## Work task
Please retype the data that follows, starting at the line containing "bucket is created" and stopping after the last line.
----- Provided records -----
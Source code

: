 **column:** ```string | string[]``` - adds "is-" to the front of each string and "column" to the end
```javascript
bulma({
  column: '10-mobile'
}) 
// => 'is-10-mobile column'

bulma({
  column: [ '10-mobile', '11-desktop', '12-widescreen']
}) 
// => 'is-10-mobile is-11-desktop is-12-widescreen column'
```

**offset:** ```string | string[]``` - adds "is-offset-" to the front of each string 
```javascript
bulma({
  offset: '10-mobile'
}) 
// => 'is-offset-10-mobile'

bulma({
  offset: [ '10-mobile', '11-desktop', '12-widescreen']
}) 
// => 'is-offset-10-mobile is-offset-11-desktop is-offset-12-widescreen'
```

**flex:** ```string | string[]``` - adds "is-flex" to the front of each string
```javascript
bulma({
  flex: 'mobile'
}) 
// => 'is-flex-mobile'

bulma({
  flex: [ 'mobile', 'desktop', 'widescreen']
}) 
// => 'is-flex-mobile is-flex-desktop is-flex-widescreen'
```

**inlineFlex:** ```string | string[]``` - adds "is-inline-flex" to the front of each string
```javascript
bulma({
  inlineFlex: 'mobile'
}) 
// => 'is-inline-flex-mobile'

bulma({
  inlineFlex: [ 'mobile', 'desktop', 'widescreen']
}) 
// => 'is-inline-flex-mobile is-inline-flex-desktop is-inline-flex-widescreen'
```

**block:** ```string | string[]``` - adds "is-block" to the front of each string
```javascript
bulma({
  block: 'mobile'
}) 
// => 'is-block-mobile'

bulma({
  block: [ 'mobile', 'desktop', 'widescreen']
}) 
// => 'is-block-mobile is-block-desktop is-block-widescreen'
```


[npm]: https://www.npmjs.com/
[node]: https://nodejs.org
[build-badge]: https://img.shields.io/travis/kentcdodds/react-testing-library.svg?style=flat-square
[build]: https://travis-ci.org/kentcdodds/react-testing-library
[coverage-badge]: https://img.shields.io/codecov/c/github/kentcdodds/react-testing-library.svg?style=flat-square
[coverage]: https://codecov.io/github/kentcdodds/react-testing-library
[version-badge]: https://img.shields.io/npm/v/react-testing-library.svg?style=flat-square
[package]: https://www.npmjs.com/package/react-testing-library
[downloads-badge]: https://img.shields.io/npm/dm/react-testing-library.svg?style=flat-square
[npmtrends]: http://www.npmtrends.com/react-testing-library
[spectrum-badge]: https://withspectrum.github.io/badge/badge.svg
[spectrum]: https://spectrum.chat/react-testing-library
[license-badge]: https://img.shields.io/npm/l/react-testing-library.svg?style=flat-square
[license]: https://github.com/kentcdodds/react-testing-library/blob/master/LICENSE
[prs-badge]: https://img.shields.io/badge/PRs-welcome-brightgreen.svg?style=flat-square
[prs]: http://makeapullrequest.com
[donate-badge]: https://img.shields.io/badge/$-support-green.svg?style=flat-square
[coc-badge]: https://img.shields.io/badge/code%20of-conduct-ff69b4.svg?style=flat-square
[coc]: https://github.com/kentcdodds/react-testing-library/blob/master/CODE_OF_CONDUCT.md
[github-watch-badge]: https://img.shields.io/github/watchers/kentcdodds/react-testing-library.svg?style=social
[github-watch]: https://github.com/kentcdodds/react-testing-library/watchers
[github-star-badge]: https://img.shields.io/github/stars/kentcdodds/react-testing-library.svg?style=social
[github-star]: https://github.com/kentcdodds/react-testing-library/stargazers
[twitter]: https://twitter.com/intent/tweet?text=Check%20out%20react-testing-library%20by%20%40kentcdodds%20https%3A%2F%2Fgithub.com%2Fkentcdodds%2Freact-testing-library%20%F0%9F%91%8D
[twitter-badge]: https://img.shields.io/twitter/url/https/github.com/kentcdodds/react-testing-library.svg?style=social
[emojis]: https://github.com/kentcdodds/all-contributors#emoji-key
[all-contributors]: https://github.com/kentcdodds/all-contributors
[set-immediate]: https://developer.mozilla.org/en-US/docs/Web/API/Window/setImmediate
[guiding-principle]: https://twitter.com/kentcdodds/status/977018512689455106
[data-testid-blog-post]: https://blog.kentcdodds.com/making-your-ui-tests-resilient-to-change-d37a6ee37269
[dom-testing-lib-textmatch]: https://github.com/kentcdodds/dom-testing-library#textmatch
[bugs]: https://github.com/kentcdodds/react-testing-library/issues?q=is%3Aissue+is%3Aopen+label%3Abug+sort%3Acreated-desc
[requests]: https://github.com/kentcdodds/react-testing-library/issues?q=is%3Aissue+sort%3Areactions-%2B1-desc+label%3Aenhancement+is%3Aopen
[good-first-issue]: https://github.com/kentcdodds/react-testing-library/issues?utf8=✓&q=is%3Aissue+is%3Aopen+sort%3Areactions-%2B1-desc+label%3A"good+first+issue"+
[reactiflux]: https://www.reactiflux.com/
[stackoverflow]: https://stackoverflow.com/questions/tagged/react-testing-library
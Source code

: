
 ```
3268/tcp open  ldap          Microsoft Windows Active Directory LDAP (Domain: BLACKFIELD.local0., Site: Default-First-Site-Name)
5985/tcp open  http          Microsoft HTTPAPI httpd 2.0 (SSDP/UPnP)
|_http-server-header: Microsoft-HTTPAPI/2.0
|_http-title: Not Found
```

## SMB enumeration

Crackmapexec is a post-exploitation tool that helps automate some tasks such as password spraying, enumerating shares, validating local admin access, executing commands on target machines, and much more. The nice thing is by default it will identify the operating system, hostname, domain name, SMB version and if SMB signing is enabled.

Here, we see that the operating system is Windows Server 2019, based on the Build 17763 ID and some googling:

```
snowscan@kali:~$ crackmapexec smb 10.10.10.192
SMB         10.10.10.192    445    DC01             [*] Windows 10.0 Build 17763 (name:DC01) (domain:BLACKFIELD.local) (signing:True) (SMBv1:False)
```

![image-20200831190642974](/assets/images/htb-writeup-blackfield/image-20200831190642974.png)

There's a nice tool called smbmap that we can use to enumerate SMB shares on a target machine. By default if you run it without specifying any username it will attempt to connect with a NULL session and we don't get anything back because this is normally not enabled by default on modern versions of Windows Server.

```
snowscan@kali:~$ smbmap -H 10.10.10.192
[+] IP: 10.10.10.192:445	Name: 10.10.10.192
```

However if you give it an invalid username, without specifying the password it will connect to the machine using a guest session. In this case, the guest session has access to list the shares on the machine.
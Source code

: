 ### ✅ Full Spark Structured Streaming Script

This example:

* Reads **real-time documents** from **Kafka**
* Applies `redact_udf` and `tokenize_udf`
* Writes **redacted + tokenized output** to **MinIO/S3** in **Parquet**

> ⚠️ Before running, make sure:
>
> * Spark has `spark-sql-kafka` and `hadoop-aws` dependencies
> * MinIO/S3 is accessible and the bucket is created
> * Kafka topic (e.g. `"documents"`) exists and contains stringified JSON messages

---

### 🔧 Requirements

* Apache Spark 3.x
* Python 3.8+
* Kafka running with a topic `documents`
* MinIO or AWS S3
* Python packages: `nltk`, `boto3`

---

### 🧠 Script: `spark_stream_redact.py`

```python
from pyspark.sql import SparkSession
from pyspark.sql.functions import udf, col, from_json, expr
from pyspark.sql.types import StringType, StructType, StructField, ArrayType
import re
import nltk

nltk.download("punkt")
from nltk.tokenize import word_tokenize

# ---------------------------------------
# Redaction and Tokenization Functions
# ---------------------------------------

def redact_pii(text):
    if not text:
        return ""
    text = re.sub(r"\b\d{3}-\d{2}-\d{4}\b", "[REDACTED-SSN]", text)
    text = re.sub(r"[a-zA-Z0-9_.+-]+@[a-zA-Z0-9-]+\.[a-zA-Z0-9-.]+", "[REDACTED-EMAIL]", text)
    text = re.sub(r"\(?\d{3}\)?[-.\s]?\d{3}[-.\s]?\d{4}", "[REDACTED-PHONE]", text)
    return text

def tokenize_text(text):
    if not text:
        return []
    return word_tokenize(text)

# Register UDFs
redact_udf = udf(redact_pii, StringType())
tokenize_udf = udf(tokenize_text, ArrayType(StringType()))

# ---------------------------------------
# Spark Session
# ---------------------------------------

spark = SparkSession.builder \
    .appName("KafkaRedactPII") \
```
-----
## Completed task
> * MinIO/S3 is accessible and the bucket is created
> * Kafka topic (e.g. `"documents"`) exists and contains stringified JSON messages

---

### 🔧 Requirements

* Apache Spark 3.x
* Python 3.8+
* Kafka running with a topic `documents`
* MinIO or AWS S3
* Python packages: `nltk`, `boto3`

---

### 🧠 Script: `spark_stream_redact.py`

```python
from pyspark.sql import SparkSession
from pyspark.sql.functions import udf, col, from_json, expr
from pyspark.sql.types import StringType, StructType, StructField, ArrayType
import re
import nltk

nltk.download("punkt")
from nltk.tokenize import word_tokenize

# ---------------------------------------
# Redaction and Tokenization Functions
# ---------------------------------------

def redact_pii(text):
    if not text:
        return ""
    text = re.sub(r"\b\d{3}-\d{2}-\d{4}\b", "[REDACTED-SSN]", text)
    text = re.sub(r"[a-zA-Z0-9_.+-]+@[a-zA-Z0-9-]+\.[a-zA-Z0-9-.]+", "[REDACTED-EMAIL]", text)
    text = re.sub(r"\(?\d{3}\)?[-.\s]?\d{3}[-.\s]?\d{4}", "[REDACTED-PHONE]", text)
    return text

def tokenize_text(text):
    if not text:
        return []
    return word_tokenize(text)

# Register UDFs
redact_udf = udf(redact_pii, StringType())
tokenize_udf = udf(tokenize_text, ArrayType(StringType()))

# ---------------------------------------
# Spark Session
# ---------------------------------------

spark = SparkSession.builder \
    .appName("KafkaRedactPII") \
```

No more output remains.